=== Section Start ===

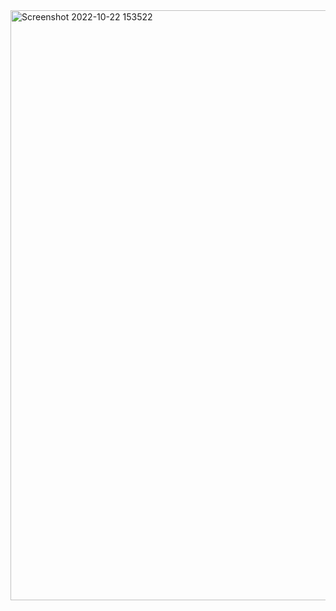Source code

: <img width="944" alt="Screenshot 2022-10-22 153522" src="https://user-images.githubusercontent.com/115290901/197333793-8caaecc0-5132-4926-880a-e51c6d163208.png">
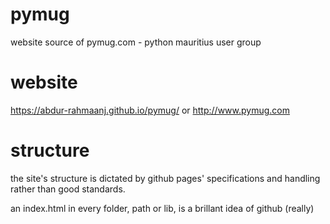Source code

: # pymug
website source of pymug.com - python mauritius user group

# website
https://abdur-rahmaanj.github.io/pymug/ or http://www.pymug.com

# structure
the site's structure is dictated by github pages' specifications and handling rather than good standards.

an index.html in every folder, path or lib, is a brillant idea of github (really)
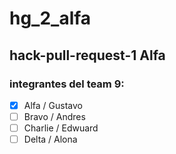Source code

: # hg_2_alfa

## hack-pull-request-1 Alfa

### integrantes del team 9:

- [X] Alfa / Gustavo
- [ ] Bravo / Andres
- [ ] Charlie / Edwuard
- [ ] Delta / Alona
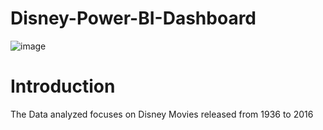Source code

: # Disney-Power-BI-Dashboard
![image](https://github.com/olin1233/Disney-Power-BI-Dashboard/blob/main/Disney%20Dashboard%20Image.png)
# Introduction
The Data analyzed focuses on Disney Movies released from 1936 to 2016
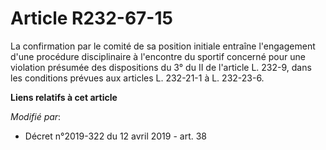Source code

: # Article R232-67-15

La confirmation par le comité de sa position initiale entraîne l'engagement d'une procédure disciplinaire à l'encontre du
sportif concerné pour une violation présumée des dispositions du 3° du II de l'article L. 232-9, dans les conditions prévues
aux articles L. 232-21-1 à L. 232-23-6.

**Liens relatifs à cet article**

_Modifié par_:

  - Décret n°2019-322 du 12 avril 2019 - art. 38

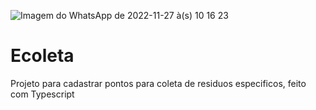 ![Imagem do WhatsApp de 2022-11-27 à(s) 10 16 23](https://user-images.githubusercontent.com/102248933/204155736-f1bae6a6-0cc8-450e-9a60-0fafd0b1fbcf.jpg)

# Ecoleta
Projeto para cadastrar pontos para coleta de residuos especificos, feito com Typescript
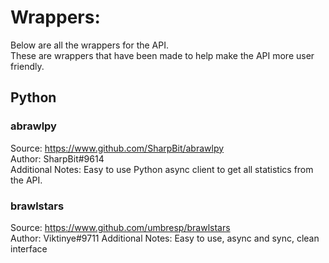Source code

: # Wrappers:
Below are all the wrappers for the API.    
These are wrappers that have been made to help make the API more user friendly.

## Python
### abrawlpy
Source: https://www.github.com/SharpBit/abrawlpy    
Author: SharpBit#9614    
Additional Notes: Easy to use Python async client to get all statistics from the API.

### brawlstars
Source: https://www.github.com/umbresp/brawlstars    
Author: Viktinye#9711
Additional Notes: Easy to use, async and sync, clean interface
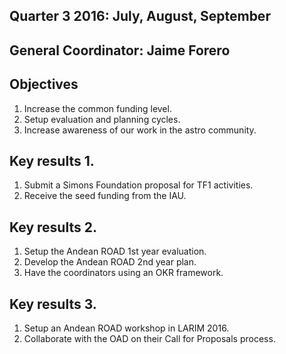 ## Quarter 3 2016: July, August, September

## General Coordinator: Jaime Forero

## Objectives

1. Increase the common funding level.
2. Setup evaluation and planning cycles.
3. Increase awareness of our work in the astro community.

## Key results 1. 
1. Submit a Simons Foundation proposal for TF1 activities.
2. Receive the seed funding from the IAU.

## Key results 2.
1. Setup the Andean ROAD 1st year evaluation.
2. Develop the Andean ROAD 2nd year plan.
3. Have the coordinators using an OKR framework.

## Key results 3.
1. Setup an Andean ROAD workshop in LARIM 2016.
2. Collaborate with the OAD on their Call for Proposals process.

=== Section End ===

### EXERCISE BRIEF
Give back the material above exactly, with each picture removed.

### RESPONSE BELOW
Source code

: <img width="944" alt="Screenshot 2022-10-22 153522" src="https://user-images.githubusercontent.com/115290901/197333793-8caaecc0-5132-4926-880a-e51c6d163208.png">
Source code

: # pymug
website source of pymug.com - python mauritius user group

# website
https://abdur-rahmaanj.github.io/pymug/ or http://www.pymug.com

# structure
the site's structure is dictated by github pages' specifications and handling rather than good standards.

an index.html in every folder, path or lib, is a brillant idea of github (really)
Source code

: # hg_2_alfa

## hack-pull-request-1 Alfa

### integrantes del team 9:

- [X] Alfa / Gustavo
- [ ] Bravo / Andres
- [ ] Charlie / Edwuard
- [ ] Delta / Alona
Source code

: # Disney-Power-BI-Dashboard
![image](https://github.com/olin1233/Disney-Power-BI-Dashboard/blob/main/Disney%20Dashboard%20Image.png)
# Introduction
The Data analyzed focuses on Disney Movies released from 1936 to 2016
Source code

: # Article R232-67-15

La confirmation par le comité de sa position initiale entraîne l'engagement d'une procédure disciplinaire à l'encontre du
sportif concerné pour une violation présumée des dispositions du 3° du II de l'article L. 232-9, dans les conditions prévues
aux articles L. 232-21-1 à L. 232-23-6.

**Liens relatifs à cet article**

_Modifié par_:

  - Décret n°2019-322 du 12 avril 2019 - art. 38

 ![Imagem do WhatsApp de 2022-11-27 à(s) 10 16 23](https://user-images.githubusercontent.com/102248933/204155736-f1bae6a6-0cc8-450e-9a60-0fafd0b1fbcf.jpg)

# Ecoleta
Projeto para cadastrar pontos para coleta de residuos especificos, feito com Typescript
Source code

: # Wrappers:
Below are all the wrappers for the API.    
These are wrappers that have been made to help make the API more user friendly.

## Python
### abrawlpy
Source: https://www.github.com/SharpBit/abrawlpy    
Author: SharpBit#9614    
Additional Notes: Easy to use Python async client to get all statistics from the API.

### brawlstars
Source: https://www.github.com/umbresp/brawlstars    
Author: Viktinye#9711
Additional Notes: Easy to use, async and sync, clean interface
 ## Quarter 3 2016: July, August, September

## General Coordinator: Jaime Forero

## Objectives

1. Increase the common funding level.
2. Setup evaluation and planning cycles.
3. Increase awareness of our work in the astro community.

## Key results 1. 
1. Submit a Simons Foundation proposal for TF1 activities.
2. Receive the seed funding from the IAU.

## Key results 2.
1. Setup the Andean ROAD 1st year evaluation.
2. Develop the Andean ROAD 2nd year plan.
3. Have the coordinators using an OKR framework.

## Key results 3.
1. Setup an Andean ROAD workshop in LARIM 2016.
2. Collaborate with the OAD on their Call for Proposals process.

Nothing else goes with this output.